— Try it —
If a line of the records contains the word "https", list it.
_ _ _ _ _ _ _
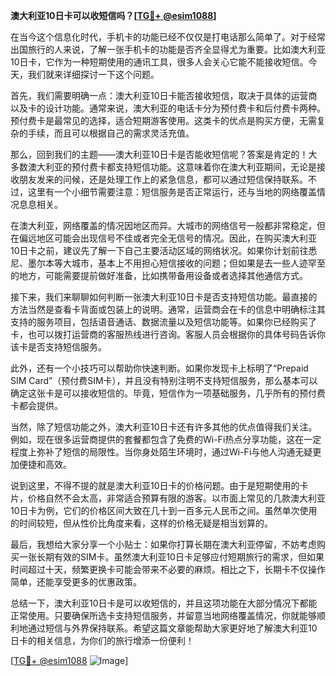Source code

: **澳大利亚10日卡可以收短信吗？[[TG💪+ @esim1088](https://t.me/s/esim1088)]**

在当今这个信息化时代，手机卡的功能已经不仅仅是打电话那么简单了。对于经常出国旅行的人来说，了解一张手机卡的功能是否齐全显得尤为重要。比如澳大利亚10日卡，它作为一种短期使用的通讯工具，很多人会关心它能不能接收短信。今天，我们就来详细探讨一下这个问题。

首先，我们需要明确一点：澳大利亚10日卡能否接收短信，取决于具体的运营商以及卡的设计功能。通常来说，澳大利亚的电话卡分为预付费卡和后付费卡两种。预付费卡是最常见的选择，适合短期游客使用。这类卡的优点是购买方便，无需复杂的手续，而且可以根据自己的需求灵活充值。

那么，回到我们的主题——澳大利亚10日卡是否能收短信呢？答案是肯定的！大多数澳大利亚的预付费卡都支持短信功能。这意味着你在澳大利亚期间，无论是接收朋友发来的问候，还是处理工作上的紧急信息，都可以通过短信保持联系。不过，这里有一个小细节需要注意：短信服务是否正常运行，还与当地的网络覆盖情况息息相关。

在澳大利亚，网络覆盖的情况因地区而异。大城市的网络信号一般都非常稳定，但在偏远地区可能会出现信号不佳或者完全无信号的情况。因此，在购买澳大利亚10日卡之前，建议先了解一下自己主要活动区域的网络状况。如果你计划前往悉尼、墨尔本等大城市，基本上不用担心短信接收的问题；但如果是去一些人迹罕至的地方，可能需要提前做好准备，比如携带备用设备或者选择其他通信方式。

接下来，我们来聊聊如何判断一张澳大利亚10日卡是否支持短信功能。最直接的方法当然是查看卡背面或包装上的说明。通常，运营商会在卡的信息中明确标注其支持的服务项目，包括语音通话、数据流量以及短信功能等。如果你已经购买了卡，也可以拨打运营商的客服热线进行咨询。客服人员会根据你的具体号码告诉你该卡是否支持短信服务。

此外，还有一个小技巧可以帮助你快速判断。如果你发现卡上标明了“Prepaid SIM Card”（预付费SIM卡），并且没有特别注明不支持短信服务，那么基本可以确定这张卡是可以接收短信的。毕竟，短信作为一项基础服务，几乎所有的预付费卡都会提供。

当然，除了短信功能之外，澳大利亚10日卡还有许多其他的优点值得我们关注。例如，现在很多运营商提供的套餐都包含了免费的Wi-Fi热点分享功能，这在一定程度上弥补了短信的局限性。当你身处陌生环境时，通过Wi-Fi与他人沟通无疑更加便捷和高效。

说到这里，不得不提的就是澳大利亚10日卡的价格问题。由于是短期使用的卡片，价格自然不会太高，非常适合预算有限的游客。以市面上常见的几款澳大利亚10日卡为例，它们的价格区间大致在几十到一百多元人民币之间。虽然单次使用的时间较短，但从性价比角度来看，这样的价格无疑是相当划算的。

最后，我想给大家分享一个小贴士：如果你打算长期在澳大利亚停留，不妨考虑购买一张长期有效的SIM卡。虽然澳大利亚10日卡足够应付短期旅行的需求，但如果时间超过十天，频繁更换卡可能会带来不必要的麻烦。相比之下，长期卡不仅操作简单，还能享受更多的优惠政策。

总结一下，澳大利亚10日卡是可以收短信的，并且这项功能在大部分情况下都能正常使用。只要确保所选卡支持短信服务，并留意当地网络覆盖情况，你就能够顺利地通过短信与外界保持联系。希望这篇文章能帮助大家更好地了解澳大利亚10日卡的相关信息，为你们的旅行增添一份便利！

[[TG💪+ @esim1088](https://t.me/s/esim1088) ![Image](https://i.postimg.cc/4NQfJmqS/Snipaste-2025-05-13-00-14-12.png)]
_ _ _ _ _ _ _
— The completed task —
: **澳大利亚10日卡可以收短信吗？[[TG💪+ @esim1088](https://t.me/s/esim1088)]**
[[TG💪+ @esim1088](https://t.me/s/esim1088) ![Image](https://i.postimg.cc/4NQfJmqS/Snipaste-2025-05-13-00-14-12.png)]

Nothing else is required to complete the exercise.